Paper:
Semi-Automatic Dataset Generation for Object Detection and Recognition and its Evaluation on Domestic Service Robots
Yutaro Ishida and Hakaru Tamukoh
Kyushu Institute of Technology
2-4 Hibikino, Wakamatsu-ku, Kitakyushu, Fukuoka 808-0196, Japan
This paper proposes a method for the semi-automatic generation of a dataset for deep neural networks to perform end-to-end object detection and classification from images, which is expected to be applied to domestic service robots. In the proposed method, the background image of the floor or furniture is first captured. Subsequently, objects are captured from various viewpoints. Then, the background image and the object images are composited by the system (software) to generate images of the virtual scenes expected to be encountered by the robot.
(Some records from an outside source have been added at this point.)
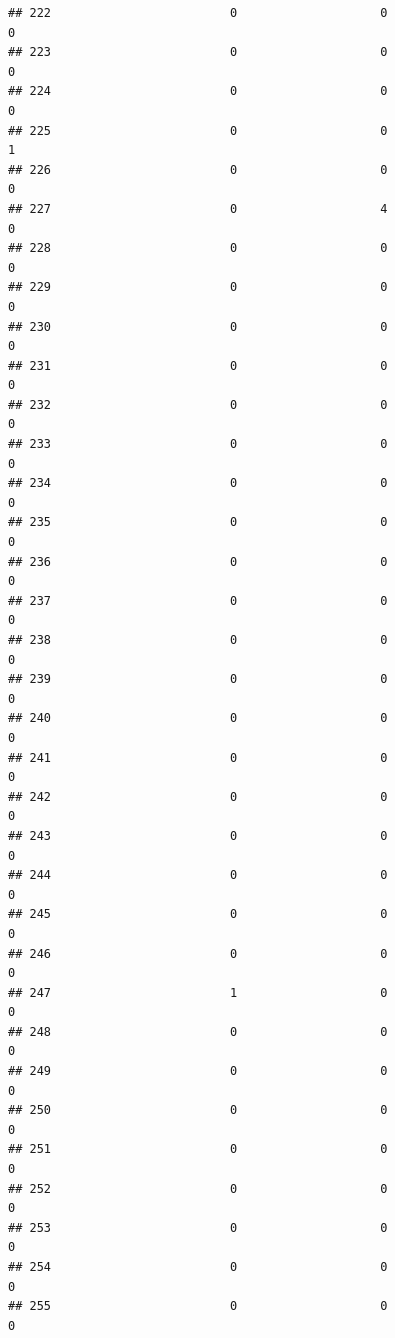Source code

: \documentclass[
]{article}
\begin{document}
\begin{verbatim}
## 222                         0                    0                      0
## 223                         0                    0                      0
## 224                         0                    0                      0
## 225                         0                    0                      1
## 226                         0                    0                      0
## 227                         0                    4                      0
## 228                         0                    0                      0
## 229                         0                    0                      0
## 230                         0                    0                      0
## 231                         0                    0                      0
## 232                         0                    0                      0
## 233                         0                    0                      0
## 234                         0                    0                      0
## 235                         0                    0                      0
## 236                         0                    0                      0
## 237                         0                    0                      0
## 238                         0                    0                      0
## 239                         0                    0                      0
## 240                         0                    0                      0
## 241                         0                    0                      0
## 242                         0                    0                      0
## 243                         0                    0                      0
## 244                         0                    0                      0
## 245                         0                    0                      0
## 246                         0                    0                      0
## 247                         1                    0                      0
## 248                         0                    0                      0
## 249                         0                    0                      0
## 250                         0                    0                      0
## 251                         0                    0                      0
## 252                         0                    0                      0
## 253                         0                    0                      0
## 254                         0                    0                      0
## 255                         0                    0                      0

\end{verbatim}
\end{document}
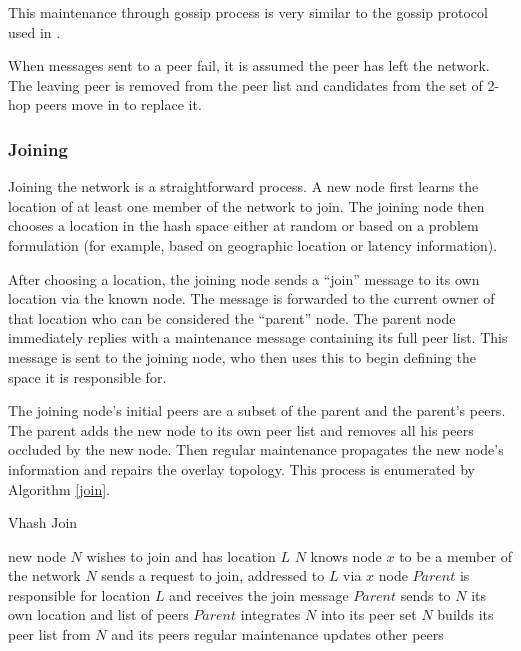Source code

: \documentclass{IEEEtran}
\begin{document}
This maintenance through gossip process is very similar to the gossip protocol used in \cite{raynet}.  

When messages sent to a peer fail, it is assumed the peer has left the network. The leaving peer is removed from the peer list and candidates from the set of 2-hop peers move in to replace it.


\subsubsection*{Joining}
Joining the network is a straightforward process. A new node first learns the location of at least one member of the network to join. The joining node then chooses a location in the hash space either at random or based on a problem formulation (for example, based on geographic location or latency information).

After choosing a location, the joining node sends a ``join'' message to its own location via the known node.
The message is forwarded to the current owner of that location who can be considered the ``parent'' node.
The parent node immediately replies with a maintenance message containing its full peer list. This message is sent to the joining node, who then uses this to begin defining the space it is responsible for. 

The joining node's initial peers are a subset of the parent and the parent's peers. The parent adds the new node to its own peer list and removes all his peers occluded by the new node.  Then regular maintenance propagates the new node's information and repairs the overlay topology.  This process is enumerated by Algorithm \ref{join}.


\begin{algorithm}
\caption{Vhash Join}
\label{join}
\begin{algorithmic}[1]  %
\STATE new node $N$ wishes to join and has location $L$
\STATE $N$ knows node $x$ to be a member of the network
\STATE $N$ sends a request to join, addressed to $L$ via $x$
\STATE node $Parent$ is responsible for location $L$ and receives the join message
\STATE $Parent$ sends to $N$ its own location and list of peers
\STATE $Parent$ integrates $N$ into its peer set
\STATE $N$ builds its peer list from $N$ and its peers
\STATE regular maintenance updates other peers
\end{algorithmic}
\end{algorithm}
\end{document}
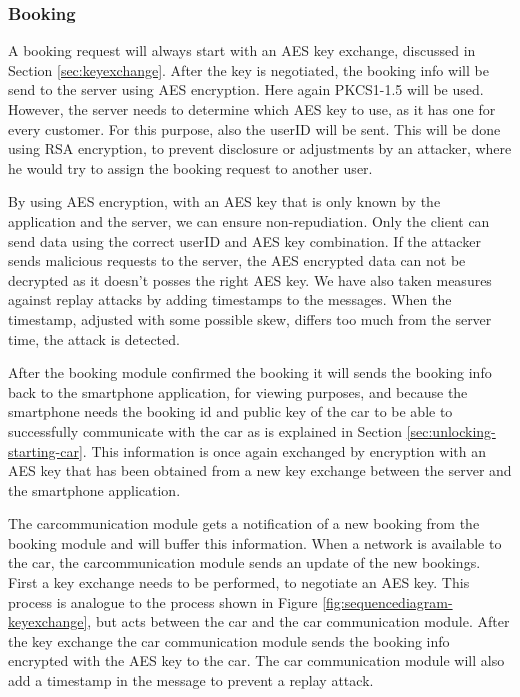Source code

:\documentclass[12pt,a4paper, oneside]{article}
\begin{document}
\subsubsection{Booking}\label{sec:booking}

A booking request will always start with an AES key exchange, discussed in Section \ref{sec:keyexchange}. After the key is negotiated, the booking info will be send to the server using AES encryption. Here again PKCS1-1.5 will be used. However, the server needs to determine which AES key to use, as it has one for every customer. For this purpose, also the userID will be sent. This will be done using RSA encryption, to prevent disclosure or adjustments by an attacker, where he would try to assign the booking request to another user. 
\par
By using AES encryption, with an AES key that is only known by the application and the server, we can ensure non-repudiation. Only the client can send data using the correct userID and AES key combination. If the attacker sends malicious requests to the server, the AES encrypted data can not be decrypted as it doesn't posses the right AES key. We have also taken measures against replay attacks by adding timestamps to the messages. When the timestamp, adjusted with some possible skew, differs too much from the server time, the attack is detected.

After the booking module confirmed the booking it will sends the booking info back to the smartphone application, for viewing purposes, and because the smartphone needs the booking id and public key of the car to be able to successfully communicate with the car as is explained in Section \ref{sec:unlocking-starting-car}. This information is once again exchanged by encryption with an AES key that has been obtained from a new key exchange between the server and the smartphone application.

The carcommunication module gets a notification of a new booking from the booking module and will buffer this information. When a network is available to the car, the carcommunication module sends an update of the new bookings. First a key exchange needs to be performed, to negotiate an AES key. This process is analogue to the process shown in Figure \ref{fig:sequencediagram-keyexchange}, but acts between the car and the car communication module. After the key exchange the car communication module sends the booking info encrypted with the AES key to the car. The car communication module will also add a timestamp in the message to prevent a replay attack.
\end{document}
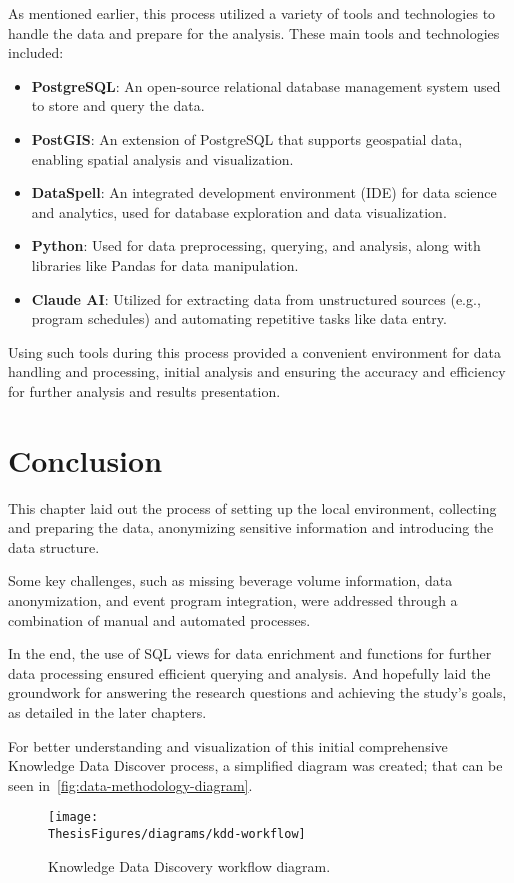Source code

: As mentioned earlier, this process utilized a variety of tools and technologies to handle the data and prepare for the analysis.
These main tools and technologies included:
\begin{itemize}
	\item \textbf{PostgreSQL}: An open-source relational database management system used to store and query the data.
	\item \textbf{PostGIS}: An extension of PostgreSQL that supports geospatial data, enabling spatial analysis and visualization.
	\item \textbf{DataSpell}: An integrated development environment (IDE) for data science and analytics, used for database exploration and data visualization.
	\item \textbf{Python}: Used for data preprocessing, querying, and analysis, along with libraries like Pandas for data manipulation.
	\item \textbf{Claude AI}: Utilized for extracting data from unstructured sources (e.g., program schedules) and automating repetitive tasks like data entry.
\end{itemize}

Using such tools during this process provided a convenient environment for data handling and processing, initial analysis and ensuring the accuracy and efficiency for further analysis and results presentation.


\section{Conclusion}
\label{sec:data-methodology-conclusion}
This chapter laid out the process of setting up the local environment, collecting and preparing the data, anonymizing sensitive information and introducing the data structure.

Some key challenges, such as missing beverage volume information, data anonymization, and event program integration, were addressed through a combination of manual and automated processes.

In the end, the use of SQL views for data enrichment and functions for further data processing ensured efficient querying and analysis.
And hopefully laid the groundwork for answering the research questions and achieving the study's goals, as detailed in the later chapters.

For better understanding and visualization of this initial comprehensive Knowledge Data Discover process, a simplified diagram was created; that can be seen in~\autoref{fig:data-methodology-diagram}.

\begin{figure}[H]
	\centering
	\texttt{[image: \\ThesisFigures/diagrams/kdd-workflow]}
	\caption{Knowledge Data Discovery workflow diagram.}
	\label{fig:data-methodology-diagram}
\end{figure}

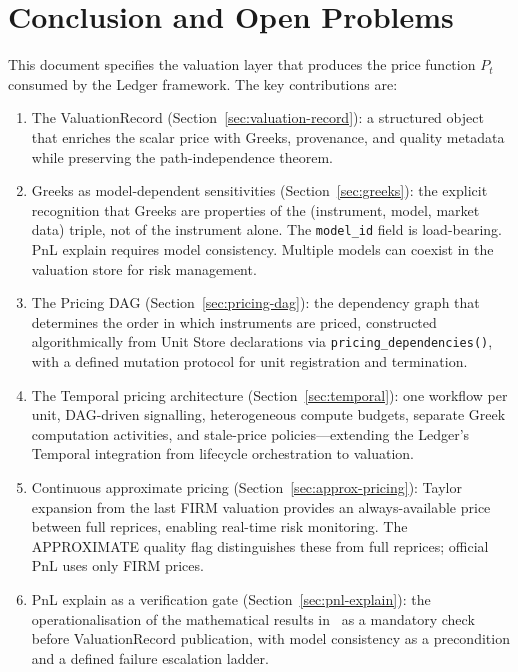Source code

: \documentclass[11pt,a4paper]{article}
\begin{document}
\clearpage
\section{Conclusion and Open Problems}
\label{sec:conclusion}

This document specifies the valuation layer that produces the price function $P_t$ consumed by the Ledger framework.  The key contributions are:

\begin{enumerate}
\item The ValuationRecord (Section~\ref{sec:valuation-record}): a structured object that enriches the scalar price with Greeks, provenance, and quality metadata while preserving the path-independence theorem.

\item Greeks as model-dependent sensitivities (Section~\ref{sec:greeks}): the explicit recognition that Greeks are properties of the (instrument, model, market data) triple, not of the instrument alone.  The \texttt{model\_id} field is load-bearing.  PnL explain requires model consistency.  Multiple models can coexist in the valuation store for risk management.

\item The Pricing DAG (Section~\ref{sec:pricing-dag}): the dependency graph that determines the order in which instruments are priced, constructed algorithmically from Unit Store declarations via \texttt{pricing\_dependencies()}, with a defined mutation protocol for unit registration and termination.

\item The Temporal pricing architecture (Section~\ref{sec:temporal}): one workflow per unit, DAG-driven signalling, heterogeneous compute budgets, separate Greek computation activities, and stale-price policies---extending the Ledger's Temporal integration from lifecycle orchestration to valuation.

\item Continuous approximate pricing (Section~\ref{sec:approx-pricing}): Taylor expansion from the last FIRM valuation provides an always-available price between full reprices, enabling real-time risk monitoring.  The APPROXIMATE quality flag distinguishes these from full reprices; official PnL uses only FIRM prices.

\item PnL explain as a verification gate (Section~\ref{sec:pnl-explain}): the operationalisation of the mathematical results in~\cite{pnl_explain} as a mandatory check before ValuationRecord publication, with model consistency as a precondition and a defined failure escalation ladder.


\end{enumerate}
\end{document}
At this point, the annotation files, which will be used as teaching signals by the deep neural network, are automatically generated, as the region and category of the object composited with the background image are known. This reduces the human workload for dataset generation. Experiment results showed that the proposed method reduced the time taken to generate a data unit from 167 s, when performed manually, to 0.58 s, i.e., by a factor of approximately 1/287. The dataset generated using the proposed method was used to train a deep neural network, which was then applied to a domestic service robot for evaluation. The robot was entered into the World Robot Challenge, in which, out of ten trials, it succeeded in touching the target object eight times and grasping it four times.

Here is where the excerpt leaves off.